Depois, quando os testes de voo foram concluídos, foi tomada a decisão de converter o Martin Mars de aeronave de patrulha marítima em transporte, sendo necessários mais dezoito meses para conversão final e testes na empresa Glenn L. Martin Company, a fabricante do aparelho.

Fonte – Coleção fotográfica de Hans Groenhoff, Smithsonian Institution National Air and Space Museum NASM-HGC-1059

A mudança aconteceu pela necessidade de abastecer as tropas americanas no Oceano Pacífico, que gradativamente seguiram ocupando inúmeras ilhas em meio a batalhas sangrentas, colocando os japoneses na defensiva.

Concluídas as alterações o Martin XPB2M-1 Mars decolou em 23 de junho de 1942. Nesse voo tinha uma tripulação de vinte homens, chefiados pelo piloto William K. Ebel, piloto-chefe de testes da Glenn L. Martin Company, sendo seu co-piloto Ellis E. Shannon. Estavam a bordo como observadores o general James H. Doolittle, o comandante do ataque aéreo a Tóquio realizado apenas dois meses antes, e o empresário Glenn Luther Martin, o dono da empresa construtora da aeronave.

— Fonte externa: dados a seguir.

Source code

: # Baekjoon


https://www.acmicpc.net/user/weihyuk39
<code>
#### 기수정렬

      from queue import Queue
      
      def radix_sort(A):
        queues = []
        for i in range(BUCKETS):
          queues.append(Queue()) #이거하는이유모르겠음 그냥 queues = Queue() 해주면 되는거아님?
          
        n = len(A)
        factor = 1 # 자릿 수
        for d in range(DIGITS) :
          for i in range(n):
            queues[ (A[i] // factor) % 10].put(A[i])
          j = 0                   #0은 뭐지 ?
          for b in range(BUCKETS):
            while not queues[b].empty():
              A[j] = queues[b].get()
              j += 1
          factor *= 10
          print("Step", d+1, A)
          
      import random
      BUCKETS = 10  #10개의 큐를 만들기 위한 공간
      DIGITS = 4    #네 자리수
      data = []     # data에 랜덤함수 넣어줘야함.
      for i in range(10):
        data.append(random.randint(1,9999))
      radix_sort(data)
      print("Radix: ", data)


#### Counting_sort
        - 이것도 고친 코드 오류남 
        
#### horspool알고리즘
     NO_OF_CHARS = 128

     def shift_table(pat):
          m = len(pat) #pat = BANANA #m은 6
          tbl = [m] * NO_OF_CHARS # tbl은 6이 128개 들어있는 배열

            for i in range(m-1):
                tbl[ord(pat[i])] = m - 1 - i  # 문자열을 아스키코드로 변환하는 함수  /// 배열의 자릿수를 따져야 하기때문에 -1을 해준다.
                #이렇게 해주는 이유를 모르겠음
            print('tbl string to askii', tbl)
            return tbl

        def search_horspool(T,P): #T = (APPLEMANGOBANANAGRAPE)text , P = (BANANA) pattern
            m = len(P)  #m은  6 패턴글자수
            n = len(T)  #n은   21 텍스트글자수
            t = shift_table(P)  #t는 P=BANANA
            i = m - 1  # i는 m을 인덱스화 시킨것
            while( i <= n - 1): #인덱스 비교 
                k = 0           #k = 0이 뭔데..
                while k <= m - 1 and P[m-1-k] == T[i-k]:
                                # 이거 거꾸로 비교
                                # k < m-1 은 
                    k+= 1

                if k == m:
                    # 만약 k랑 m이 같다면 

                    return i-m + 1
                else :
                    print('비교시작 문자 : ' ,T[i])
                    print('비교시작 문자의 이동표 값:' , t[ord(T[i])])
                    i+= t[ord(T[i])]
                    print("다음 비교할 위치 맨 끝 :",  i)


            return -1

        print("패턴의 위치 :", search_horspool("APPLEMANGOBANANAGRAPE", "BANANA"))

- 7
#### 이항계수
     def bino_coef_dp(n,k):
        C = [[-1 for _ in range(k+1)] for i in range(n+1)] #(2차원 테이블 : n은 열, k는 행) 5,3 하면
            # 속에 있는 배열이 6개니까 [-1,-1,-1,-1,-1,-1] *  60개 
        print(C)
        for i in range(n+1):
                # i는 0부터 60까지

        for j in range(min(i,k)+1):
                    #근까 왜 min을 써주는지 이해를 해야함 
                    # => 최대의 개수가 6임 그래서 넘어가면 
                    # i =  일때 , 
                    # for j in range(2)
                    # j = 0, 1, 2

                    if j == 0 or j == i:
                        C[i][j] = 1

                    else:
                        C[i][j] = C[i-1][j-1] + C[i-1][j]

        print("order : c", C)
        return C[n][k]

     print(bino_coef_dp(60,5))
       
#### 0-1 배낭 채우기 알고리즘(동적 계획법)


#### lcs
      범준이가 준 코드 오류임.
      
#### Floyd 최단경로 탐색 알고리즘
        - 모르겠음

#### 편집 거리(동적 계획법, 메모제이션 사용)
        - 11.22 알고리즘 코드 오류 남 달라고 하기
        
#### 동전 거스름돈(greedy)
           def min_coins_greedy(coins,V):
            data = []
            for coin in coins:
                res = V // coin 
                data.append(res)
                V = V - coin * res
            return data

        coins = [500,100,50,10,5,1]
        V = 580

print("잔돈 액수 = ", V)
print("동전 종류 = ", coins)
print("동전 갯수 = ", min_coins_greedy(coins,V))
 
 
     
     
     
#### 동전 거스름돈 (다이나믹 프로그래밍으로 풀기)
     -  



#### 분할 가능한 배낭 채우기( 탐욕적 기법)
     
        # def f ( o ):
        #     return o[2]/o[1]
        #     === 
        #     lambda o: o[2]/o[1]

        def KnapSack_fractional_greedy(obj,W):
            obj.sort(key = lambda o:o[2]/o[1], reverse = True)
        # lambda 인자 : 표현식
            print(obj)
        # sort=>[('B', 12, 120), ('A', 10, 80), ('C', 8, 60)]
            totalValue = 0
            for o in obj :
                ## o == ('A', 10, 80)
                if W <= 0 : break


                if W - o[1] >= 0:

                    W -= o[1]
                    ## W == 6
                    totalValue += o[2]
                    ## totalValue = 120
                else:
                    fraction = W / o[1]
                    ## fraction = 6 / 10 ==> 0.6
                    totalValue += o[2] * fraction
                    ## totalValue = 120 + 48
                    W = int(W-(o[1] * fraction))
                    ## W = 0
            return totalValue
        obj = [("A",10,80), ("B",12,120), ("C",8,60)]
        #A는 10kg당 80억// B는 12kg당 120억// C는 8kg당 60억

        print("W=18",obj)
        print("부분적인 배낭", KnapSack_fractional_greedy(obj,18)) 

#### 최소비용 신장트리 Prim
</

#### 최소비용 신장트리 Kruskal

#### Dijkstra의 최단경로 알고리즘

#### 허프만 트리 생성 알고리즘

Martin Mars na rampa Glenn L. Martin Co., perto de Baltimore, Maryland, em 13 de maio de 1942 – Fonte -United States Navy, National Naval Aviation Museum, NMNA 1985.0481.003.

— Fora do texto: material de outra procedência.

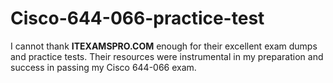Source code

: # Cisco-644-066-practice-test
I cannot thank **ITEXAMSPRO.COM** enough for their excellent exam dumps and practice tests. Their resources were instrumental in my preparation and success in passing my Cisco 644-066 exam.
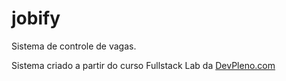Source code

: # jobify
<p>Sistema de controle de vagas.</p>
<p>Sistema criado a partir do curso Fullstack Lab da <a href="http://www.devpleno.com" target="_blank">DevPleno.com</a></p>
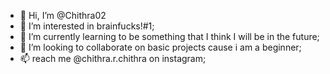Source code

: - 👋 Hi, I’m @Chithra02
- 👀 I’m interested in brainfucks!#1;
- 🌱 I’m currently learning to be something that I think I will be in the future;
- 💞️ I’m looking to collaborate on basic projects cause i am a beginner;
- 📫 reach me @chithra.r.chithra on instagram;

<!---
Chithra02/Chithra02 is a ✨ special ✨ repository because its `README.md` (this file) appears on your GitHub profile.
You can click the Preview link to take a look at your changes.
--->
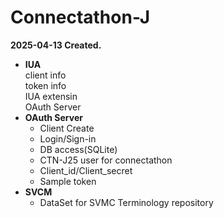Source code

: # Connectathon-J
**2025-04-13 Created.**
    
* **IUA**  
  client info  
  token info  
  IUA extensin  
  OAuth Server  
* **OAuth Server**  
  * Client Create  
  * Login/Sign-in  
  * DB access(SQLite)  
  * CTN-J25 user for connectathon  
  * Client_id/Client_secret  
  * Sample token  
* **SVCM**
  * DataSet for SVMC Terminology repository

O hidroavião aqueceu por trinta minutos e depois decolou sem alterações. Foi acompanhado por um hidroavião da US Navy que filmava e fotografava o voo. O enorme barco voador pairou tranquilamente sobre a baía de Chesapeake, depois seguiu para leste, desaparecendo por trás das montanhas cobertas de florestas. Trinta minutos depois o Martin Mars estava de volta, amerissando facilmente na água. Esse primeiro protótipo era conhecido carinhosamente como “Old Lady” (Velha Senhora)

Teste do Martin Mars – Fonte – Charles M. Daniels Collection, San Diego Air & Space Museum Archives, Catálogo nº: 15_001976.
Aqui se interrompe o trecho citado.